4 Experimental section
The microemulsions were prepared by adding dropwise the desired amount of mixture of monomers to a 15-wt% aqueous solution of DTAB. The solution was stirred until a clear transparent microemulsion was obtained. For dimethoxyphenyl acetophenone (DMPA) initiated polymerisation: DMPA (0.05 mol mol–1 of monomer) was introduced in the mixture of monomers before the preparation of the microemulsion. The freshly prepared microemulsion was transferred into a refrigerated flask and degassed with nitrogen for 20 min. The polymerisation was carried out under white light irradiation (2 × 100 W) with gentle stirring at room temperature under nitrogen overnight. For ammonium persulphate ((NH4)2S2O8)/tetramethyldiaminomethane initiating system: the microemulsion was transferred into a three-necked flask and degassed with nitrogen for 20 min. Ammonium persulphate (0.01 mol/mol of monomer) diluted in the minimum of water and tetramethyldiaminomethane (0.03 mol mol–1 of monomer) were successively added. The polymerisation was carried out at room temperature under nitrogen and with gentle stirring overnight.

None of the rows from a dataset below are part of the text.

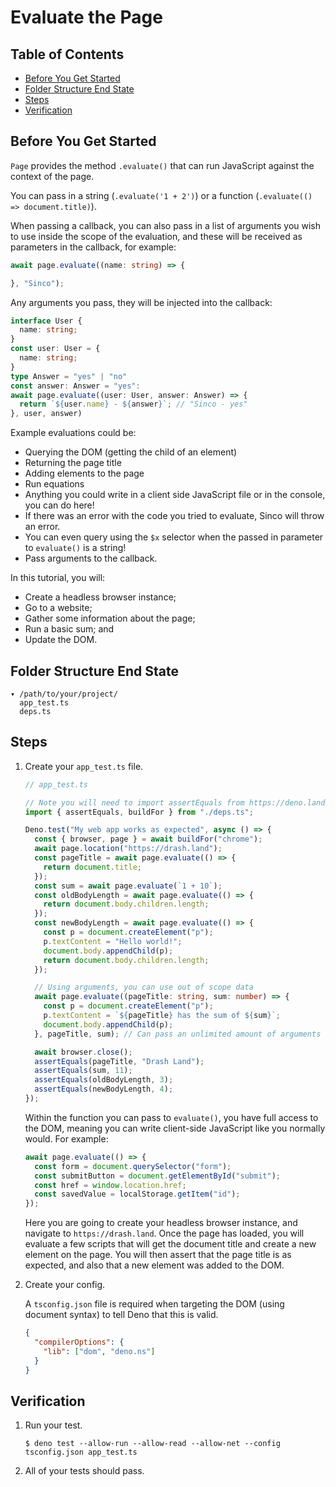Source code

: # Evaluate the Page

## Table of Contents

- [Before You Get Started](#before-you-get-started)
- [Folder Structure End State](#folder-structure-end-state)
- [Steps](#steps)
- [Verification](#verification)

## Before You Get Started

`Page` provides the method `.evaluate()` that can run JavaScript against the
context of the page.

You can pass in a string (`.evaluate('1 + 2')`) or a function
(`.evaluate(() => document.title)`).

When passing a callback, you can also pass in a list of arguments you wish to
use inside the scope of the evaluation, and these will be received as
parameters in the callback, for example:

   ```ts
   await page.evaluate((name: string) => {

   }, "Sinco");
   ```
Any arguments you pass, they will be injected into the callback:

   ```ts
   interface User {
     name: string;
   }
   const user: User = {
     name: string;
   }
   type Answer = "yes" | "no"
   const answer: Answer = "yes":
   await page.evaluate((user: User, answer: Answer) => {
     return `${user.name} - ${answer}`; // "Sinco - yes"
   }, user, answer)
   ```

Example evaluations could be:

- Querying the DOM (getting the child of an element)
- Returning the page title
- Adding elements to the page
- Run equations
- Anything you could write in a client side JavaScript file or in the console,
  you can do here!
- If there was an error with the code you tried to evaluate, Sinco will throw an
  error.
- You can even query using the `$x` selector when the passed in parameter to
  `evaluate()` is a string!
- Pass arguments to the callback.

In this tutorial, you will:

- Create a headless browser instance;
- Go to a website;
- Gather some information about the page;
- Run a basic sum; and
- Update the DOM.

## Folder Structure End State

```text
▾ /path/to/your/project/
  app_test.ts
  deps.ts
```

## Steps

1. Create your `app_test.ts` file.

   ```typescript
   // app_test.ts

   // Note you will need to import assertEquals from https://deno.land/std/testing/asserts.ts
   import { assertEquals, buildFor } from "./deps.ts";

   Deno.test("My web app works as expected", async () => {
     const { browser, page } = await buildFor("chrome");
     await page.location("https://drash.land");
     const pageTitle = await page.evaluate(() => {
       return document.title;
     });
     const sum = await page.evaluate(`1 + 10`);
     const oldBodyLength = await page.evaluate(() => {
       return document.body.children.length;
     });
     const newBodyLength = await page.evaluate(() => {
       const p = document.createElement("p");
       p.textContent = "Hello world!";
       document.body.appendChild(p);
       return document.body.children.length;
     });

     // Using arguments, you can use out of scope data
     await page.evaluate((pageTitle: string, sum: number) => {
       const p = document.createElement("p");
       p.textContent = `${pageTitle} has the sum of ${sum}`;
       document.body.appendChild(p);
     }, pageTitle, sum); // Can pass an unlimited amount of arguments

     await browser.close();
     assertEquals(pageTitle, "Drash Land");
     assertEquals(sum, 11);
     assertEquals(oldBodyLength, 3);
     assertEquals(newBodyLength, 4);
   });
   ```

   Within the function you can pass to `evaluate()`, you have full access to the
   DOM, meaning you can write client-side JavaScript like you normally would.
   For example:

   ```typescript
   await page.evaluate(() => {
     const form = document.querySelector("form");
     const submitButton = document.getElementById("submit");
     const href = window.location.href;
     const savedValue = localStorage.getItem("id");
   });
   ```

   Here you are going to create your headless browser instance, and navigate to
   `https://drash.land`. Once the page has loaded, you will evaluate a few
   scripts that will get the document title and create a new element on the
   page. You will then assert that the page title is as expected, and also that
   a new element was added to the DOM.

2. Create your config.

   A `tsconfig.json` file is required when targeting the DOM (using document
   syntax) to tell Deno that this is valid.

   ```json
   {
     "compilerOptions": {
       "lib": ["dom", "deno.ns"]
     }
   }
   ```

## Verification

1. Run your test.

   ```shell
   $ deno test --allow-run --allow-read --allow-net --config tsconfig.json app_test.ts
   ```

2. All of your tests should pass.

The post-functionalisations were performed by adding the desired amount of cyclam directly into the crude suspension resulting from previous polymerisation. The mixture was stirred at room temperature for three days. The excess of cyclam was then removed by dialysis through a porous cellulose membrane (MWCO 3500) toward an aqueous solution of DTAB (15 wt%).
To separate and purify the resulting polymer, an excess of methanol was added to the suspension (2:1 v/v) and the precipitated polymer separated by centrifugation. The resulting white precipitate was dispersed in demineralised water (100 ml) and stirred overnight at 60 °C. This washing was made twice again and the polymer was then dried at 50 °C until its weight remained constant.
Spectrophotometric titrations were performed on a PerkinElmer spectrophotometer equipped with a reflection sphere by adding small aliquots (50–100 μl) of a 0.01 M aqueous solution of copper nitrate to the suspension (2 g) placed in a quartz cell. The absorbance at 536 nm was measured 3 min after each addition. The equilibrium binding capacity was obtained by adding an excess of copper nitrate to the suspension. After 24 h, the excess of cupric ions was removed eliminated by dialysis; the copper content was then deduced from the absorbance of the suspension at 536 nm and from the copper analysis of the polymer purified as described above.
Acknowledgements
We gratefully acknowledge Sylvain Desert (SCM, CEA Saclay, France) for QELS experiments and useful discussions.